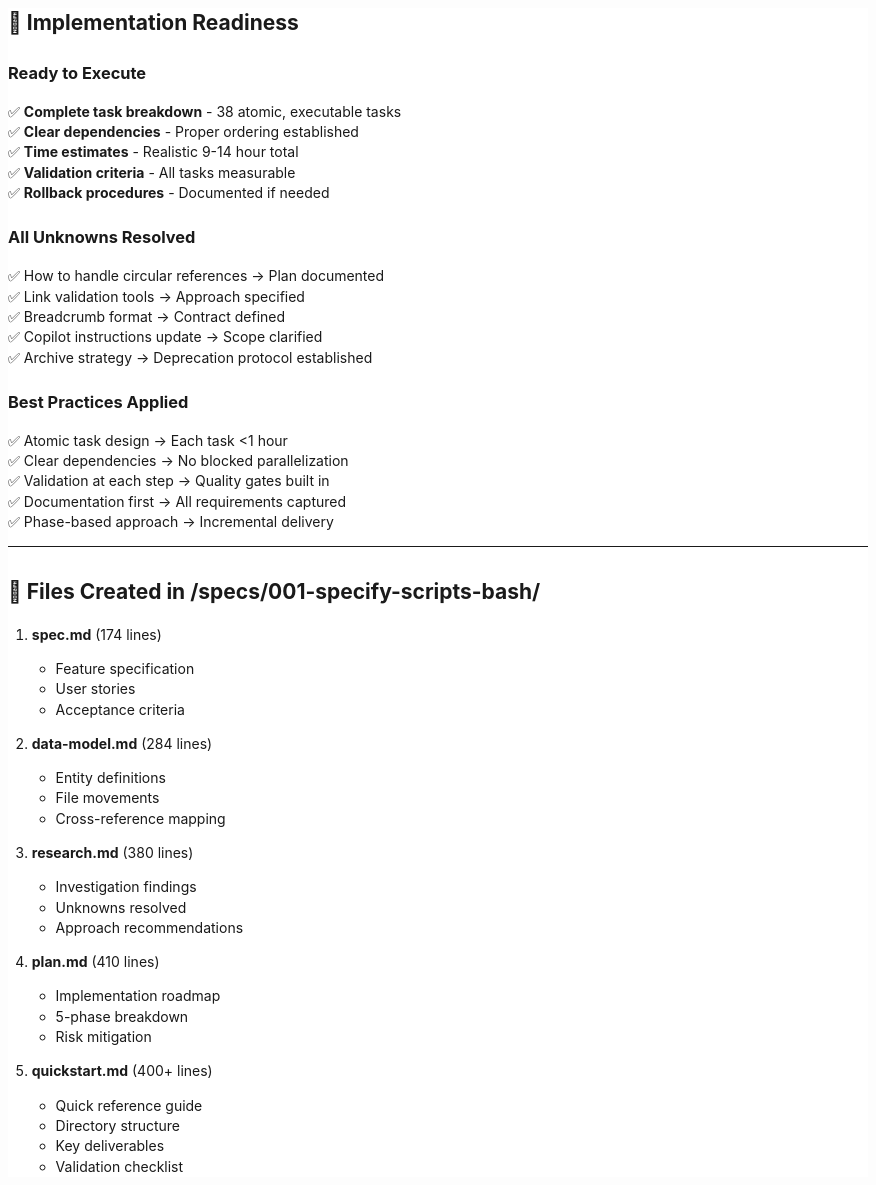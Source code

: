 
## 🚀 Implementation Readiness

### Ready to Execute
✅ **Complete task breakdown** - 38 atomic, executable tasks  
✅ **Clear dependencies** - Proper ordering established  
✅ **Time estimates** - Realistic 9-14 hour total  
✅ **Validation criteria** - All tasks measurable  
✅ **Rollback procedures** - Documented if needed  

### All Unknowns Resolved
✅ How to handle circular references → Plan documented  
✅ Link validation tools → Approach specified  
✅ Breadcrumb format → Contract defined  
✅ Copilot instructions update → Scope clarified  
✅ Archive strategy → Deprecation protocol established  

### Best Practices Applied
✅ Atomic task design → Each task <1 hour  
✅ Clear dependencies → No blocked parallelization  
✅ Validation at each step → Quality gates built in  
✅ Documentation first → All requirements captured  
✅ Phase-based approach → Incremental delivery  

---

## 📂 Files Created in /specs/001-specify-scripts-bash/

1. **spec.md** (174 lines)
   - Feature specification
   - User stories
   - Acceptance criteria

2. **data-model.md** (284 lines)
   - Entity definitions
   - File movements
   - Cross-reference mapping

3. **research.md** (380 lines)
   - Investigation findings
   - Unknowns resolved
   - Approach recommendations

4. **plan.md** (410 lines)
   - Implementation roadmap
   - 5-phase breakdown
   - Risk mitigation

5. **quickstart.md** (400+ lines)
   - Quick reference guide
   - Directory structure
   - Key deliverables
   - Validation checklist
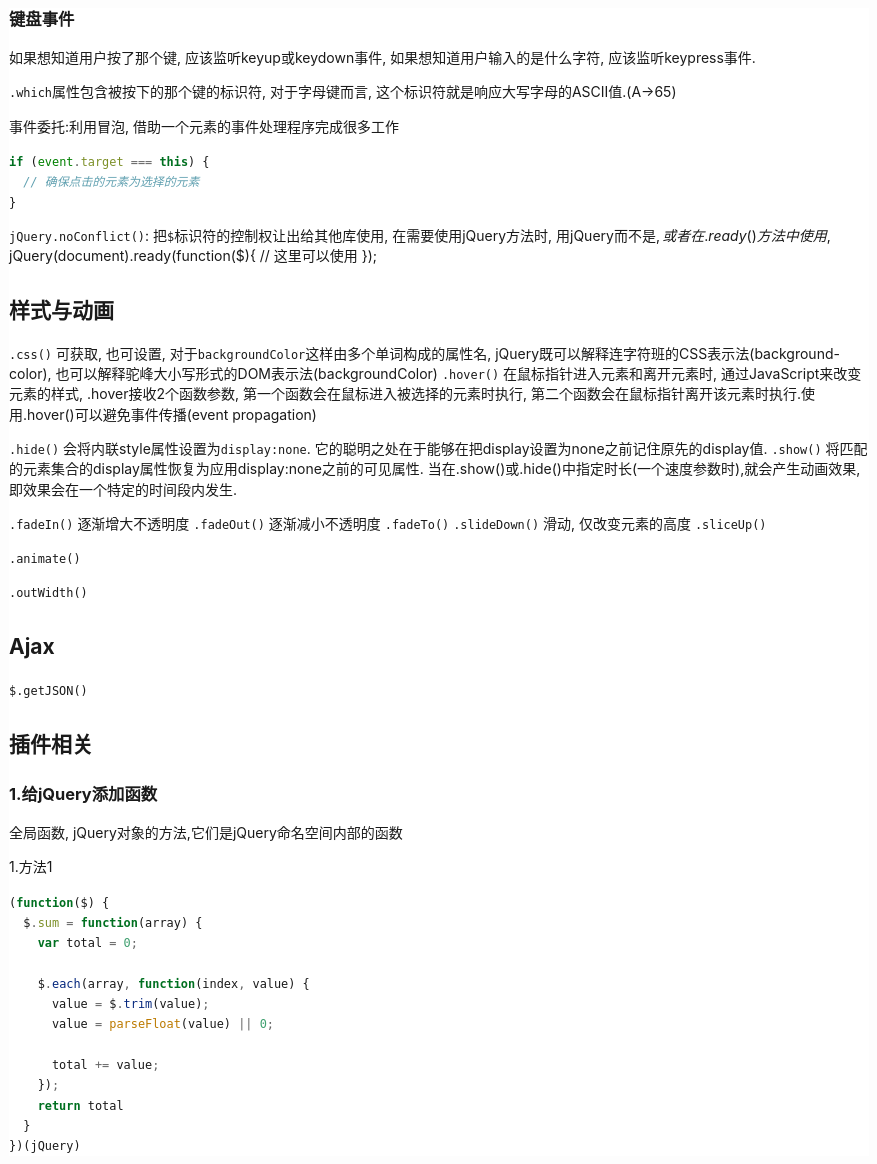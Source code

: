 ### 键盘事件

如果想知道用户按了那个键, 应该监听keyup或keydown事件, 如果想知道用户输入的是什么字符, 应该监听keypress事件.

`.which`属性包含被按下的那个键的标识符, 对于字母键而言, 这个标识符就是响应大写字母的ASCII值.(A->65)

事件委托:利用冒泡, 借助一个元素的事件处理程序完成很多工作

```js
if (event.target === this) {
  // 确保点击的元素为选择的元素
}
```

`jQuery.noConflict()`: 把`$`标识符的控制权让出给其他库使用, 在需要使用jQuery方法时, 用jQuery而不是$, 或者在.ready()方法中使用$,
jQuery(document).ready(function($){
  // 这里可以使用
});

## 样式与动画

`.css()` 可获取, 也可设置, 对于`backgroundColor`这样由多个单词构成的属性名, jQuery既可以解释连字符班的CSS表示法(background-color), 也可以解释驼峰大小写形式的DOM表示法(backgroundColor)
`.hover()` 在鼠标指针进入元素和离开元素时, 通过JavaScript来改变元素的样式, .hover接收2个函数参数, 第一个函数会在鼠标进入被选择的元素时执行, 第二个函数会在鼠标指针离开该元素时执行.使用.hover()可以避免事件传播(event propagation)

`.hide()`  会将内联style属性设置为`display:none`. 它的聪明之处在于能够在把display设置为none之前记住原先的display值.
`.show()` 将匹配的元素集合的display属性恢复为应用display:none之前的可见属性.
当在.show()或.hide()中指定时长(一个速度参数时),就会产生动画效果,即效果会在一个特定的时间段内发生.

`.fadeIn()` 逐渐增大不透明度
`.fadeOut()` 逐渐减小不透明度
`.fadeTo()`
`.slideDown()` 滑动, 仅改变元素的高度
`.sliceUp()`

`.animate()`

`.outWidth()`

## Ajax

`$.getJSON()`


## 插件相关

### 1.给jQuery添加函数

全局函数, jQuery对象的方法,它们是jQuery命名空间内部的函数

1.方法1

```js
(function($) {
  $.sum = function(array) {
    var total = 0;
    
    $.each(array, function(index, value) {
      value = $.trim(value);
      value = parseFloat(value) || 0;
      
      total += value;
    });
    return total    
  }
})(jQuery)
```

• [ASSIGNMENT] Recopy the full listing exactly, passing over any picture.

• [EXERCISE RESULT]
Source code

: 
## 🚀 Implementation Readiness

### Ready to Execute
✅ **Complete task breakdown** - 38 atomic, executable tasks  
✅ **Clear dependencies** - Proper ordering established  
✅ **Time estimates** - Realistic 9-14 hour total  
✅ **Validation criteria** - All tasks measurable  
✅ **Rollback procedures** - Documented if needed  

### All Unknowns Resolved
✅ How to handle circular references → Plan documented  
✅ Link validation tools → Approach specified  
✅ Breadcrumb format → Contract defined  
✅ Copilot instructions update → Scope clarified  
✅ Archive strategy → Deprecation protocol established  

### Best Practices Applied
✅ Atomic task design → Each task <1 hour  
✅ Clear dependencies → No blocked parallelization  
✅ Validation at each step → Quality gates built in  
✅ Documentation first → All requirements captured  
✅ Phase-based approach → Incremental delivery  

---

## 📂 Files Created in /specs/001-specify-scripts-bash/

1. **spec.md** (174 lines)
   - Feature specification
   - User stories
   - Acceptance criteria

2. **data-model.md** (284 lines)
   - Entity definitions
   - File movements
   - Cross-reference mapping

3. **research.md** (380 lines)
   - Investigation findings
   - Unknowns resolved
   - Approach recommendations

4. **plan.md** (410 lines)
   - Implementation roadmap
   - 5-phase breakdown
   - Risk mitigation

5. **quickstart.md** (400+ lines)
   - Quick reference guide
   - Directory structure
   - Key deliverables
   - Validation checklist
Source code

: ### 键盘事件

如果想知道用户按了那个键, 应该监听keyup或keydown事件, 如果想知道用户输入的是什么字符, 应该监听keypress事件.

`.which`属性包含被按下的那个键的标识符, 对于字母键而言, 这个标识符就是响应大写字母的ASCII值.(A->65)

事件委托:利用冒泡, 借助一个元素的事件处理程序完成很多工作

```js
if (event.target === this) {
  // 确保点击的元素为选择的元素
}
```

`jQuery.noConflict()`: 把`$`标识符的控制权让出给其他库使用, 在需要使用jQuery方法时, 用jQuery而不是$, 或者在.ready()方法中使用$,
jQuery(document).ready(function($){
  // 这里可以使用
});

## 样式与动画

`.css()` 可获取, 也可设置, 对于`backgroundColor`这样由多个单词构成的属性名, jQuery既可以解释连字符班的CSS表示法(background-color), 也可以解释驼峰大小写形式的DOM表示法(backgroundColor)
`.hover()` 在鼠标指针进入元素和离开元素时, 通过JavaScript来改变元素的样式, .hover接收2个函数参数, 第一个函数会在鼠标进入被选择的元素时执行, 第二个函数会在鼠标指针离开该元素时执行.使用.hover()可以避免事件传播(event propagation)

`.hide()`  会将内联style属性设置为`display:none`. 它的聪明之处在于能够在把display设置为none之前记住原先的display值.
`.show()` 将匹配的元素集合的display属性恢复为应用display:none之前的可见属性.
当在.show()或.hide()中指定时长(一个速度参数时),就会产生动画效果,即效果会在一个特定的时间段内发生.

`.fadeIn()` 逐渐增大不透明度
`.fadeOut()` 逐渐减小不透明度
`.fadeTo()`
`.slideDown()` 滑动, 仅改变元素的高度
`.sliceUp()`

`.animate()`

`.outWidth()`

## Ajax

`$.getJSON()`


## 插件相关

### 1.给jQuery添加函数

全局函数, jQuery对象的方法,它们是jQuery命名空间内部的函数

1.方法1

```js
(function($) {
  $.sum = function(array) {
    var total = 0;
    
    $.each(array, function(index, value) {
      value = $.trim(value);
      value = parseFloat(value) || 0;
      
      total += value;
    });
    return total    
  }
})(jQuery)
```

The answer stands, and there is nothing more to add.